Hover on the database name (Competition) and click on the ellipses at the right-hand side (...) to display a context menu, as shown in the next screenshot:

Click on New Collection in the context menu. The Add Collection panel will appear.

Enter VideoGames1 in Collection Id.

Select Fixed (10 GB) in Storage capacity. This way, the maximum storage size for the collection will be 10 GB. In this case, we won't configure a partition key.

Enter 1000 in Throughput (400 - 10,000 RU/s). This way, Azure will provision 1,000 request units per second for this collection. Note that based on the value we enter, the portal displays the estimated spend below this field.

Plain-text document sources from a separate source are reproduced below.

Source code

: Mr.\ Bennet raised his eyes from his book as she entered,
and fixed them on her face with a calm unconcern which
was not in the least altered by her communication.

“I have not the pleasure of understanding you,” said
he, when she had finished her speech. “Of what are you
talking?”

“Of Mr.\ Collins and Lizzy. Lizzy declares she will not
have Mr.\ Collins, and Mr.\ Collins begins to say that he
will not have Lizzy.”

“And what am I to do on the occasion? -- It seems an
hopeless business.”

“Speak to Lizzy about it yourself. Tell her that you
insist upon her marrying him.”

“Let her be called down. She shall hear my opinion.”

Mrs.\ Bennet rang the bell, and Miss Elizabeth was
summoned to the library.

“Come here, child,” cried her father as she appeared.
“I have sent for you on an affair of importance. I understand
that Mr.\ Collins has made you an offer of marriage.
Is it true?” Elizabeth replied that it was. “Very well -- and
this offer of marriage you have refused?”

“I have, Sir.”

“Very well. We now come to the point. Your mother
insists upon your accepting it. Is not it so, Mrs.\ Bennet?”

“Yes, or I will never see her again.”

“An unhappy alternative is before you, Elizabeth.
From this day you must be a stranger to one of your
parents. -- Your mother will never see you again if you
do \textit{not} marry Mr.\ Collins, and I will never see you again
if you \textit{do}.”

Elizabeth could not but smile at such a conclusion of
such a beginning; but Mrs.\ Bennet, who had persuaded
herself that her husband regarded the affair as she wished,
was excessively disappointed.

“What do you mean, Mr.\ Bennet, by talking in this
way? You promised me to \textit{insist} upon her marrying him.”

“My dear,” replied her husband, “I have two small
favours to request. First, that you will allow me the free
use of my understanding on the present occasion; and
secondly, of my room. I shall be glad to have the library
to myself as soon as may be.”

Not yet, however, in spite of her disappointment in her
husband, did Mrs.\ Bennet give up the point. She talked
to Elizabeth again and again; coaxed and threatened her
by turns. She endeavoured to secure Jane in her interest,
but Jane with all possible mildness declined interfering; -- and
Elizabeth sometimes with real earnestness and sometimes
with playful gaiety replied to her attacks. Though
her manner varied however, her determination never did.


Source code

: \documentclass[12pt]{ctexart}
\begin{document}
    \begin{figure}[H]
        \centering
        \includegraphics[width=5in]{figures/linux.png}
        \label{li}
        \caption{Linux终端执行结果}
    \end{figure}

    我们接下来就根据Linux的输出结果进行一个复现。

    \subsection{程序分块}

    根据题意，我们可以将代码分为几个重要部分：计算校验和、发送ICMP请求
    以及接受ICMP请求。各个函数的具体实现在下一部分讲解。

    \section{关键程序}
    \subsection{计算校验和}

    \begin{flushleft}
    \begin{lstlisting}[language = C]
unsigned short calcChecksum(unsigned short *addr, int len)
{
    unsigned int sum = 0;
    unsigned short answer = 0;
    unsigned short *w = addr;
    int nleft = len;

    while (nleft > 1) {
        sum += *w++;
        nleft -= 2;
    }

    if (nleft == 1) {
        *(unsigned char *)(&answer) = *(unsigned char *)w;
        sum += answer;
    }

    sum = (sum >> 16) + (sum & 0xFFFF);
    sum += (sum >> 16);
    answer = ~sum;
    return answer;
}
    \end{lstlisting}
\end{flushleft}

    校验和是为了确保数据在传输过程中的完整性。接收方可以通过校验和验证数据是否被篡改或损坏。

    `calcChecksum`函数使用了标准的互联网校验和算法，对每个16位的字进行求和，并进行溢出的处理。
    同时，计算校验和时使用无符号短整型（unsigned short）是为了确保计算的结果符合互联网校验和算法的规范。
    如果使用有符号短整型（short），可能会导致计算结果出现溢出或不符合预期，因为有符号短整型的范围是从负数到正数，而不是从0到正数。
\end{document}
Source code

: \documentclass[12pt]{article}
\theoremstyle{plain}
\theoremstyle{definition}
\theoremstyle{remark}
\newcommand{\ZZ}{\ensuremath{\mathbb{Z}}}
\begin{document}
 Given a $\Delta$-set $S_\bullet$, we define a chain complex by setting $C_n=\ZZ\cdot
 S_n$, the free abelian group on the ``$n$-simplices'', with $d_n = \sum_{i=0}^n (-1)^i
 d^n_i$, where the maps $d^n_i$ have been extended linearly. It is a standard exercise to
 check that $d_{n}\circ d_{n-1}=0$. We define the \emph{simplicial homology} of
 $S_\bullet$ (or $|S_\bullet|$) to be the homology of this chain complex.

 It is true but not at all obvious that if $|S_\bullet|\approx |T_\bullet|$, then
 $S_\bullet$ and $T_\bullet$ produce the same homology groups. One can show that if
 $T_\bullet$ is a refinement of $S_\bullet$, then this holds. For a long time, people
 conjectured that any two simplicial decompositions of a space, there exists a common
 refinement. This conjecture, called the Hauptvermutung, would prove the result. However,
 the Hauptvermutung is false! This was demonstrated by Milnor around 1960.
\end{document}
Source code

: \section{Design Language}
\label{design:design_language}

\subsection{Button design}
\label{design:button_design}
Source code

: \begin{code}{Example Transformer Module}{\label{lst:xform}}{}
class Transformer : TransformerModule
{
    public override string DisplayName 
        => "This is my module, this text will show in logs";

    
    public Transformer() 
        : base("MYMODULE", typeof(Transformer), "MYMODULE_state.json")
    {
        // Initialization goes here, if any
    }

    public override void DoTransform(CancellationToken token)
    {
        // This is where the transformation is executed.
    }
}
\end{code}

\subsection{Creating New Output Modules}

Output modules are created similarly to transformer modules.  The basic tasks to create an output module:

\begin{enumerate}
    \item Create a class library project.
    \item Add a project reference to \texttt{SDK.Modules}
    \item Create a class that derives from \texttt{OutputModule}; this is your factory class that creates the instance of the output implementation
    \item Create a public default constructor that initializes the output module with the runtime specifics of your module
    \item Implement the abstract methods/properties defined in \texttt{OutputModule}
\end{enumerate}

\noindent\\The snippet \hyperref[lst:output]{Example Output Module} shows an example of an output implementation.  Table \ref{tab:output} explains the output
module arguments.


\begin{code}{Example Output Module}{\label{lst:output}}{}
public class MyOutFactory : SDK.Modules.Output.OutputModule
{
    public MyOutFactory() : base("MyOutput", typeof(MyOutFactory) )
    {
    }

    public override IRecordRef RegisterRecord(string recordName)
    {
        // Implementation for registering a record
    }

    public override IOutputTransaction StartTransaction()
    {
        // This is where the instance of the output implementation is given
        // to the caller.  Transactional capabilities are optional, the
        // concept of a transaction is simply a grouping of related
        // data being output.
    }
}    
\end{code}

Click + Add unique key and a new textbox will be added below Unique keys. Enter /name in this textbox to specify that we want the name value to be unique per partition key. In this case, there is only one partition, and therefore, the data integrity layer will make sure the name value will be unique in this collection. The following screenshot shows the Add Collection panel with the values explained:

Click OK. Azure will create the new document collection named VideoGames1.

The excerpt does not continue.